ALGIERS (Reuters) – Algerian police have broken up an Islamic State militant cell led by a former al Qaeda commander convicted in France more than a decade ago for planning an attempted bombing in Strasbourg, a security source said on Wednesday.
Mohamed Yacine Aknouche, 43, was once a Europe-based affiliate of Algeria’s Islamic Armed Group (GIA), and was sentenced in absentia by a French court in 2004 to eight years prison, said the source, who asked not to be named.
The source told Reuters that Algerian forces captured Aknouche this week near Tipaza, a coastal city 50 km west of the capital Algiers where officials charge he had been planning to carry out attacks on security forces.
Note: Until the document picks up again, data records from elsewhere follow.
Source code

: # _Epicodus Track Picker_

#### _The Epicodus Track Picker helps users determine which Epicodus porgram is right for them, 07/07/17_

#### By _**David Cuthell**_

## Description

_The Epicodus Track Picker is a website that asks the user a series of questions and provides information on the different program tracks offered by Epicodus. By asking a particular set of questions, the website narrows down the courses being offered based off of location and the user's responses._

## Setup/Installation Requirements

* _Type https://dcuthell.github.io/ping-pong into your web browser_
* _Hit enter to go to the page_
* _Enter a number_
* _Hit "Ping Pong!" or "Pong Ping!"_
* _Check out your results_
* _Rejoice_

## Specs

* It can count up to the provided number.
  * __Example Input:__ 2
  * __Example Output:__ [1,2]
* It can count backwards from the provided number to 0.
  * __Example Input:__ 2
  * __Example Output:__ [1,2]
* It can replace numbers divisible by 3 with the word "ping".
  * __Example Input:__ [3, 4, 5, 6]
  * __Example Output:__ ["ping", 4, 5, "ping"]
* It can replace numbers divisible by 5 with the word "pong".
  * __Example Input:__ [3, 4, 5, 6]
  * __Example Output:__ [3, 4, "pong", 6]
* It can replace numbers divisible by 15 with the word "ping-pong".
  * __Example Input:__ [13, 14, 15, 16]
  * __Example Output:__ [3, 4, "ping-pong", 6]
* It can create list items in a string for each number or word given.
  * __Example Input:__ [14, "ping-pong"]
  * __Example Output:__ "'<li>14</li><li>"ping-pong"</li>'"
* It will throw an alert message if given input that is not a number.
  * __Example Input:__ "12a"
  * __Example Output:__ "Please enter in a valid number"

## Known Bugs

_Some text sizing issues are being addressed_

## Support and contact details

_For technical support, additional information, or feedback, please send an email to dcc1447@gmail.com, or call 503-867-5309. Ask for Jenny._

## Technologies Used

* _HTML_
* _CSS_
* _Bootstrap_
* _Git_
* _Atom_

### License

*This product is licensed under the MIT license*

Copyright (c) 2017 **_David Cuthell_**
It was not clear when he had returned to Algeria.
Militant attacks and bombings are rarer in Algeria since the North African country ended its decades-long 1990s war with armed Islamists in which 200,000 people died.
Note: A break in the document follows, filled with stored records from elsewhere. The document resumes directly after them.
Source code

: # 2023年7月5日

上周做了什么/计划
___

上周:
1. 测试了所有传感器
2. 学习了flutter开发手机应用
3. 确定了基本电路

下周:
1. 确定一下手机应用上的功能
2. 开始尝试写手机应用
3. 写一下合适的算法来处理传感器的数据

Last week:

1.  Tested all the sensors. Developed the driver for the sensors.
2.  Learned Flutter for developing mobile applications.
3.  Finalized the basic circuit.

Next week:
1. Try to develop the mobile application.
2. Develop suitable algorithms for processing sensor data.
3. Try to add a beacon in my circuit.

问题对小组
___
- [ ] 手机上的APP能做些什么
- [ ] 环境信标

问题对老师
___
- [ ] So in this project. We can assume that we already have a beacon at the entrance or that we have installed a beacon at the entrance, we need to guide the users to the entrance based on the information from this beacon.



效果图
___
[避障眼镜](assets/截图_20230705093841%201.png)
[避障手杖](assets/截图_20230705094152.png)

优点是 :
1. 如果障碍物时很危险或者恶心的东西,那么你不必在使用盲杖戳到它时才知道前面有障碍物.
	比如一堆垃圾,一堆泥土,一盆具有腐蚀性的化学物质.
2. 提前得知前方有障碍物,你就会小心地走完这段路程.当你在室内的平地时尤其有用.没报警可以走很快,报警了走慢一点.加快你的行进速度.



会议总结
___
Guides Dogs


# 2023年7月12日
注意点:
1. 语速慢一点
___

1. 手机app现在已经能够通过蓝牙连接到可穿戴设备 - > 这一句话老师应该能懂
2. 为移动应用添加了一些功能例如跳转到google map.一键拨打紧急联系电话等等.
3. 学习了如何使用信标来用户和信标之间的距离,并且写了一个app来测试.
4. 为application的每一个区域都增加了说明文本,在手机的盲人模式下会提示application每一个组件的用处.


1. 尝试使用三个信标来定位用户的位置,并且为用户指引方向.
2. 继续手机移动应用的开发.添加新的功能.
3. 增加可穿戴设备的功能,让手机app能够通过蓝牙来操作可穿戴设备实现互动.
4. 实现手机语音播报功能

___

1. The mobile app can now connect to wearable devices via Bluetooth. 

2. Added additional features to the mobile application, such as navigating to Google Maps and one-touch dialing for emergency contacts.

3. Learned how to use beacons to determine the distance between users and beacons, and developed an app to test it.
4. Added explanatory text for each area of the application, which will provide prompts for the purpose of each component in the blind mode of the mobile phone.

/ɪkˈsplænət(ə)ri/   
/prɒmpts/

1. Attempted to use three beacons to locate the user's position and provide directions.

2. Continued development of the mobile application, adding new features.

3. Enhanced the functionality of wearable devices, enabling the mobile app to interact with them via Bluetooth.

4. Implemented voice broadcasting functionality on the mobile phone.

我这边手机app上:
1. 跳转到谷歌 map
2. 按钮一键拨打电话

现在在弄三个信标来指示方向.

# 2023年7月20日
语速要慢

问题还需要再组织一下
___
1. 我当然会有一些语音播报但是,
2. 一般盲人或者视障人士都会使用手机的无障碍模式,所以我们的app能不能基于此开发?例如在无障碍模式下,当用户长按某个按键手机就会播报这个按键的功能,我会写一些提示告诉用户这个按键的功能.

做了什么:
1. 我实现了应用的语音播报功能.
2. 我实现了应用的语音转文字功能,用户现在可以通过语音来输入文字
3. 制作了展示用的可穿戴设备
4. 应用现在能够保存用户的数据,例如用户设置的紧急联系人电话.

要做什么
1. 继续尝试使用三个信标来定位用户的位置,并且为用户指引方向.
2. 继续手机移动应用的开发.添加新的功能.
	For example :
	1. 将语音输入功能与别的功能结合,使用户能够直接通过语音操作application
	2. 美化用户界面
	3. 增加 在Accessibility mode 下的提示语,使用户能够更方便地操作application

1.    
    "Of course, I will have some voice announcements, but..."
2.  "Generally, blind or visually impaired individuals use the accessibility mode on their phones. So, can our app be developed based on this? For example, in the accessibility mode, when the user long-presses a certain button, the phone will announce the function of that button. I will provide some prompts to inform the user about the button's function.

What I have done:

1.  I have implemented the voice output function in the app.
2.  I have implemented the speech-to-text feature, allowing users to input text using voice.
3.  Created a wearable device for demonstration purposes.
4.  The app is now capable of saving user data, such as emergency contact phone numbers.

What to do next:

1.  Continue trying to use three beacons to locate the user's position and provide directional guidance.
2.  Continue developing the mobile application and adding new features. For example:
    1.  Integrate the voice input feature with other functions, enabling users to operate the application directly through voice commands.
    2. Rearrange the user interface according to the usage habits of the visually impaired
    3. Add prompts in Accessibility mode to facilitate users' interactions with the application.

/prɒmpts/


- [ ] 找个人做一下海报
But remnants of al Qaeda brigades remain active and Islamic State has been trying to recruit more people.
The Algerian newspaper Ennahar quoted unnamed security sources as saying the cell was based in the village of Ain Taggourait and had plotted attacks in Algiers. Aknouche’s cell, it said, had trained in a nearby forest using homemade weapons.
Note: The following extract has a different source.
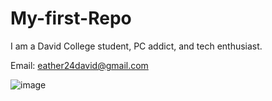 # My-first-Repo
I am a David College student, PC addict, and tech enthusiast.

Email: eather24david@gmail.com


![image](https://github.com/user-attachments/assets/f3b94035-13ac-4fe9-93cb-a8f69cd7e82d)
After the 1990s war, Algeria fought several armed groups in a bloody conflict that ended when many militants accepted a truce and reconciliation deal.
There were around 35,000 active militants at the height of the conflict, but security sources say there are now between 800 to 1,000, mostly in remote mountain and border areas.
A hardcore of militants that stayed in the mountains after rejecting the peace accord belong to both Al Qaeda in the Islamic Maghreb (AQIM) and the local branch of Islamic State known as Jund Al Khilafa. They have mostly targeted security forces in remote areas with ambushes.
In 2014, Algerian special forces killed the leader of Islamic State local branch. Security sources named him as Abdelmalek Gouri and said he was behind the kidnapping and beheading of French tourist Herve Gourdel in September 2014. Like Aknouche, Gouri was a veteran of the 1990s war.